How to complete this task - Output every entry exactly as written, but omit the pictures.

Given records -
──────────

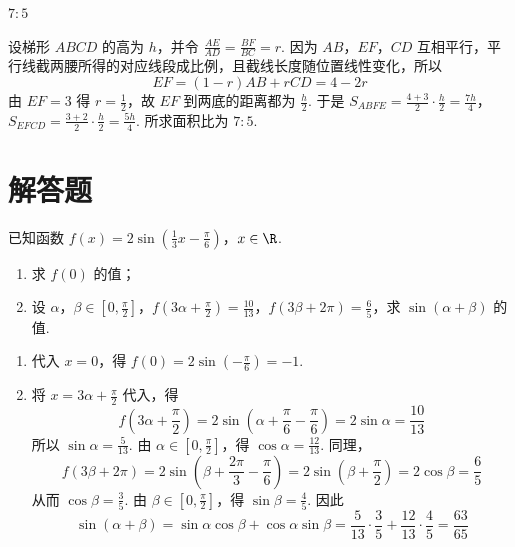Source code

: \begin{answer}
\(7:5\)
\end{answer}

\begin{solution}
设梯形 \(ABCD\) 的高为 \(h\)，并令 \(\frac{AE}{AD}=\frac{BF}{BC}=r\). 因为 \(AB\)，\(EF\)，\(CD\) 互相平行，平行线截两腰所得的对应线段成比例，且截线长度随位置线性变化，所以
\[
EF=(1-r)AB+rCD=4-2r
\]
由 \(EF=3\) 得 \(r=\frac12\)，故 \(EF\) 到两底的距离都为 \(\frac h2\). 于是
\(S_{ABFE}=\frac{4+3}{2}\cdot\frac h2=\frac{7h}{4}\)，\(S_{EFCD}=\frac{3+2}{2}\cdot\frac h2=\frac{5h}{4}\).
所求面积比为 \(7:5\).
\end{solution}

\section{解答题}

\begin{problem}
已知函数 \(f(x) = 2\sin \left(\frac{1}{3} x - \frac{\pi}{6}\right)\)，\(x \in \R\).
\begin{enumerate}
\item 求 \( f(0) \) 的值；
\item 设 \(\alpha\)，\(\beta \in \left[0, \frac{\pi}{2}\right]\)，\(f\left(3\alpha + \frac{\pi}{2}\right) = \frac{10}{13}\)，\(f(3\beta + 2\pi) = \frac{6}{5}\)，求 \(\sin (\alpha + \beta)\) 的值.
\end{enumerate}
\end{problem}

\begin{solution}
\begin{enumerate}
\item 代入 \(x=0\)，得 \(f(0)=2\sin\left(-\frac\pi6\right)=-1\).
\item 将 \(x=3\alpha+\frac\pi2\) 代入，得
\[
f\left(3\alpha+\frac\pi2\right)=2\sin\left(\alpha+\frac\pi6-\frac\pi6\right)=2\sin\alpha=\frac{10}{13}
\]
所以 \(\sin\alpha=\frac5{13}\). 由 \(\alpha\in[0,\frac\pi2]\)，得 \(\cos\alpha=\frac{12}{13}\). 同理，
\[
f(3\beta+2\pi)=2\sin\left(\beta+\frac{2\pi}{3}-\frac\pi6\right)=2\sin\left(\beta+\frac\pi2\right)=2\cos\beta=\frac65
\]
从而 \(\cos\beta=\frac35\). 由 \(\beta\in[0,\frac\pi2]\)，得 \(\sin\beta=\frac45\). 因此
\[
\sin(\alpha+\beta)=\sin\alpha\cos\beta+\cos\alpha\sin\beta
 =\frac5{13}\cdot\frac35+\frac{12}{13}\cdot\frac45=\frac{63}{65}
\]
\end{enumerate}
\end{solution}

──────────

Answer section -
Source code

: \begin{answer}
\(7:5\)
\end{answer}

\begin{solution}
设梯形 \(ABCD\) 的高为 \(h\)，并令 \(\frac{AE}{AD}=\frac{BF}{BC}=r\). 因为 \(AB\)，\(EF\)，\(CD\) 互相平行，平行线截两腰所得的对应线段成比例，且截线长度随位置线性变化，所以
\[
EF=(1-r)AB+rCD=4-2r
\]
由 \(EF=3\) 得 \(r=\frac12\)，故 \(EF\) 到两底的距离都为 \(\frac h2\). 于是
\(S_{ABFE}=\frac{4+3}{2}\cdot\frac h2=\frac{7h}{4}\)，\(S_{EFCD}=\frac{3+2}{2}\cdot\frac h2=\frac{5h}{4}\).
所求面积比为 \(7:5\).
\end{solution}

\section{解答题}

\begin{problem}
已知函数 \(f(x) = 2\sin \left(\frac{1}{3} x - \frac{\pi}{6}\right)\)，\(x \in \R\).
\begin{enumerate}
\item 求 \( f(0) \) 的值；
\item 设 \(\alpha\)，\(\beta \in \left[0, \frac{\pi}{2}\right]\)，\(f\left(3\alpha + \frac{\pi}{2}\right) = \frac{10}{13}\)，\(f(3\beta + 2\pi) = \frac{6}{5}\)，求 \(\sin (\alpha + \beta)\) 的值.
\end{enumerate}
\end{problem}

\begin{solution}
\begin{enumerate}
\item 代入 \(x=0\)，得 \(f(0)=2\sin\left(-\frac\pi6\right)=-1\).
\item 将 \(x=3\alpha+\frac\pi2\) 代入，得
\[
f\left(3\alpha+\frac\pi2\right)=2\sin\left(\alpha+\frac\pi6-\frac\pi6\right)=2\sin\alpha=\frac{10}{13}
\]
所以 \(\sin\alpha=\frac5{13}\). 由 \(\alpha\in[0,\frac\pi2]\)，得 \(\cos\alpha=\frac{12}{13}\). 同理，
\[
f(3\beta+2\pi)=2\sin\left(\beta+\frac{2\pi}{3}-\frac\pi6\right)=2\sin\left(\beta+\frac\pi2\right)=2\cos\beta=\frac65
\]
从而 \(\cos\beta=\frac35\). 由 \(\beta\in[0,\frac\pi2]\)，得 \(\sin\beta=\frac45\). 因此
\[
\sin(\alpha+\beta)=\sin\alpha\cos\beta+\cos\alpha\sin\beta
 =\frac5{13}\cdot\frac35+\frac{12}{13}\cdot\frac45=\frac{63}{65}
\]
\end{enumerate}
\end{solution}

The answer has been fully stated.